The Church’s traditional liturgical calendar gives us the three weeks of Septuagesima, Sexagesima and Quinquagesima to get us in training for Lent, our annual attempt at a forty days spiritual marathon.

We start our training by soberly recalling the essential facts of our existence and our destiny: our creation, the Fall, the promise of redemption, the life of grace, the cost of discipleship, the malice of the Evil One, the mercy of Christ, the offer of salvation, the hope of glory.

These three pre-Lenten Sundays have wisely been restored in the rite now proper to the Catholic Ordinariates (olim Anglicani).

The Ordinariate Mass book “Divine Worship – The Missal” is a magnificent and admirable piece of work. Apart from the Cranmerian elements that have been included, its various options permit a celebration which comes close to the liturgical preference that so many Catholics have asked for over the years since 1969 but have so far been denied: Mass in the old rite (the extraordinary form) but in a decent and dignified vernacular translation.

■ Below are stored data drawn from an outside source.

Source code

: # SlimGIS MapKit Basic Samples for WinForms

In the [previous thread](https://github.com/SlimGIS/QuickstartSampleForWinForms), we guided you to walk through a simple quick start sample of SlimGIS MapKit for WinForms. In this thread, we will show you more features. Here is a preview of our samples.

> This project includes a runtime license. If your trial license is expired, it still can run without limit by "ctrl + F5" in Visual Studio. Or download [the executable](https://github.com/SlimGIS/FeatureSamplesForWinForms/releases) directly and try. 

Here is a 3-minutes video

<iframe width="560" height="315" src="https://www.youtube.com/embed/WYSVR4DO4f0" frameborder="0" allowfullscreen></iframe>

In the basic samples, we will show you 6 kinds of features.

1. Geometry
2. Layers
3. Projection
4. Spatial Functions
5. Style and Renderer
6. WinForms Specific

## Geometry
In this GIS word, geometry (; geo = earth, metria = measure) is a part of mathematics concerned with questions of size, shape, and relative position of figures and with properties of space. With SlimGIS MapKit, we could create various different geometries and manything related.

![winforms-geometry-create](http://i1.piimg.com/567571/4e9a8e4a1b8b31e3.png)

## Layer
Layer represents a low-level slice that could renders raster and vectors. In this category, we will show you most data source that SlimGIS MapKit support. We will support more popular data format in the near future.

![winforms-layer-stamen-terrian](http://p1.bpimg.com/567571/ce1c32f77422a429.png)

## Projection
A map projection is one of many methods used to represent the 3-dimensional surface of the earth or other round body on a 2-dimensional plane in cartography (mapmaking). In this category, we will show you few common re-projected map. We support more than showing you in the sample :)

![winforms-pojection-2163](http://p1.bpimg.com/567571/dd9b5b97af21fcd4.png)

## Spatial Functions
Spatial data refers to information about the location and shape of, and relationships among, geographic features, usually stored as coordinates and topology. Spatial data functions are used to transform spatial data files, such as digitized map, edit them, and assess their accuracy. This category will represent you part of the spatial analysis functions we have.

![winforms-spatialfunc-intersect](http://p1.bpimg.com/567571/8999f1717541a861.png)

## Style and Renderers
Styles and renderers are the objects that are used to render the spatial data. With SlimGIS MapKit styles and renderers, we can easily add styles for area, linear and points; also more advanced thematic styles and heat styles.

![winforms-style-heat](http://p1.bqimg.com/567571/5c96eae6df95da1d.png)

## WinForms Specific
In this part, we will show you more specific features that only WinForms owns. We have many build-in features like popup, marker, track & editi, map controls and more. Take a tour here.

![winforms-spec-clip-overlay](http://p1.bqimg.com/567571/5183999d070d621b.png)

The orations in the Ordinariate missal are particularly impressive, and many feel that the quality and ‘tone’ of those prayers far surpass the equivalent texts in both the former and current ICEL missals. In the Ordinariate missal the liturgical English actually sounds intelligible, and reads and sounds like prayer – a splendid achievement.

The whole of the Ordinariate missal repays careful study. I hope that a smaller size version of it will be made available. Then the wider study of its contents could greatly illuminate the ongoing difficult situation which the ordinary form of the Roman rite finds itself in.

In this world our worship will never be perfect. But we must always strive to make it less imperfect. I respectfully suggest that when the time comes to revise the Ordinariate missal, the following improvements would greatly enhance it, and make it a most desirable additional option for all English speaking Catholics.

  1. To remove the Cranmerian elements.
  2. To restore the traditional version of the Roman canon (in the vernacular) with the silence, and all the manual gestures and genuflections sanctified by so many centuries of usage and still retained, thank God, in the 1962 Missale Romanum.

It’s dangerous to play the prophet, and we should never allow our life of faith to degenerate into obsession with single issue problems.

Notwithstanding, I do hazard a non-polemical prognostication: if the extraordinary form of the Roman rite were made available in a decent and coherent vernacular version for those who wanted it (with the option for Latin always remaining of course) there would soon follow a grace-filled and landslide renewal of the Church’s spiritual and liturgical life.

I am well aware that many people have their own pet theories, and that opinion greatly varies.